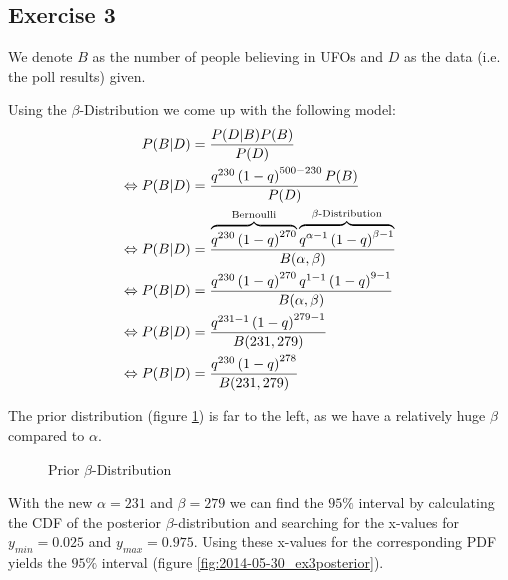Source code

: \subsection*{Exercise 3}
We denote $B$ as the number of people believing in UFOs and $D$ as the data (i.e. the poll results) given.

Using the $\beta$-Distribution we come up with the following model:
\begin{align*}\index{Bernoulli Distribution}
                P(B|D) &= \frac{P(D|B)P(B)}{P(D)} \\
\Leftrightarrow P(B|D) &= \frac{q^{230}\left(1-q\right)^{500-230}P(B)}{P(D)}\\
\Leftrightarrow P(B|D) &= \frac{\overbrace{q^{230}\left(1-q\right)^{270}}^\text{Bernoulli} \overbrace{q^{\alpha-1}\left(1-q\right)^{\beta-1}}^\text{$\beta$-Distribution}}{B(\alpha,\beta)} \\
\Leftrightarrow P(B|D) &= \frac{q^{230}\left(1-q\right)^{270} q^{1-1}\left(1-q\right)^{9-1}}{B(\alpha,\beta)} \\
\Leftrightarrow P(B|D) &= \frac{q^{231-1}\left(1-q\right)^{279-1}}{B(231,279)} \\
\Leftrightarrow P(B|D) &= \frac{q^{230}\left(1-q\right)^{278}}{B(231,279)}
\end{align*}

The prior distribution (figure \ref{fig:2014-05-30_ex3prior}) is far to the left, as we have a relatively huge $\beta$ compared to $\alpha$.

\begin{figure}[!ht]
\centering
{}
\caption{Prior $\beta$-Distribution}
\label{fig:2014-05-30_ex3prior}
\end{figure}

With the new $\alpha = 231$ and $\beta = 279$ we can find the $95\%$ interval by calculating the CDF of the posterior $\beta$-distribution and searching for the x-values for $y_{min}=0.025$ and $y_{max}=0.975$. Using these x-values for the corresponding PDF yields the $95\%$ interval (figure \ref{fig:2014-05-30_ex3posterior}).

Activity: If an entry holds an image, omit that image and print the remainder exactly as it stands.

Response area:
Source code

: \subsection*{Exercise 3}
We denote $B$ as the number of people believing in UFOs and $D$ as the data (i.e. the poll results) given.

Using the $\beta$-Distribution we come up with the following model:
\begin{align*}\index{Bernoulli Distribution}
                P(B|D) &= \frac{P(D|B)P(B)}{P(D)} \\
\Leftrightarrow P(B|D) &= \frac{q^{230}\left(1-q\right)^{500-230}P(B)}{P(D)}\\
\Leftrightarrow P(B|D) &= \frac{\overbrace{q^{230}\left(1-q\right)^{270}}^\text{Bernoulli} \overbrace{q^{\alpha-1}\left(1-q\right)^{\beta-1}}^\text{$\beta$-Distribution}}{B(\alpha,\beta)} \\
\Leftrightarrow P(B|D) &= \frac{q^{230}\left(1-q\right)^{270} q^{1-1}\left(1-q\right)^{9-1}}{B(\alpha,\beta)} \\
\Leftrightarrow P(B|D) &= \frac{q^{231-1}\left(1-q\right)^{279-1}}{B(231,279)} \\
\Leftrightarrow P(B|D) &= \frac{q^{230}\left(1-q\right)^{278}}{B(231,279)}
\end{align*}

The prior distribution (figure \ref{fig:2014-05-30_ex3prior}) is far to the left, as we have a relatively huge $\beta$ compared to $\alpha$.

\begin{figure}[!ht]
\centering
{}
\caption{Prior $\beta$-Distribution}
\label{fig:2014-05-30_ex3prior}
\end{figure}

With the new $\alpha = 231$ and $\beta = 279$ we can find the $95\%$ interval by calculating the CDF of the posterior $\beta$-distribution and searching for the x-values for $y_{min}=0.025$ and $y_{max}=0.975$. Using these x-values for the corresponding PDF yields the $95\%$ interval (figure \ref{fig:2014-05-30_ex3posterior}).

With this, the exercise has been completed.